[[ THE RECORDS, beginning ]]

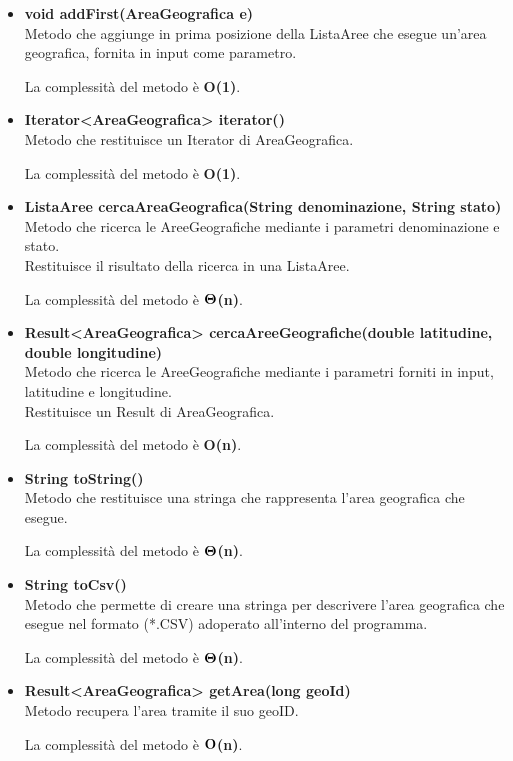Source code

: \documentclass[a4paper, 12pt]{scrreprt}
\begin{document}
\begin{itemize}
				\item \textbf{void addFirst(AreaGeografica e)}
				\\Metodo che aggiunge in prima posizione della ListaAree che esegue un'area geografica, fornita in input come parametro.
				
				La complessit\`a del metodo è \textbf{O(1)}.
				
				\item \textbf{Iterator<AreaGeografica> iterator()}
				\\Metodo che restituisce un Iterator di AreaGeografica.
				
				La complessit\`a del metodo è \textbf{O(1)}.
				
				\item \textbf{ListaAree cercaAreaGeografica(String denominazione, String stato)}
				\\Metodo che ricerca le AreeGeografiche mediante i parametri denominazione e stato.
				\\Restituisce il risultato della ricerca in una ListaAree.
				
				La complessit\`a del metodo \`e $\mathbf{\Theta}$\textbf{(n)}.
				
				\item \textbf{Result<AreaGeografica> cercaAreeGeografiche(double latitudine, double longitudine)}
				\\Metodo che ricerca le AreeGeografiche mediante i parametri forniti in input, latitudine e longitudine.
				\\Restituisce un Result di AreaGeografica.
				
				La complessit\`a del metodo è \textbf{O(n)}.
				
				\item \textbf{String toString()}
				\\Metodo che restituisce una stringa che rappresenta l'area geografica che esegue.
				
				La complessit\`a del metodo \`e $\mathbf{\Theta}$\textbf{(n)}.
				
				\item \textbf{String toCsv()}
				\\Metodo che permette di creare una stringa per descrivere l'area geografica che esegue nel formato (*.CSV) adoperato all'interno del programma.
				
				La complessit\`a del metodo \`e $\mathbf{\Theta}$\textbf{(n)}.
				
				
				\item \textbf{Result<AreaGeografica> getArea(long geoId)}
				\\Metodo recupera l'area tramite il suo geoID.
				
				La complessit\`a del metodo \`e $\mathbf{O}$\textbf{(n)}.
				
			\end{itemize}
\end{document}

[[ THE RECORDS, end ]]

**TASK REQUIREMENTS:**
Each line above holding the string "Result" counts once; please report the total and nothing more.

**WRITTEN ANSWER:**
3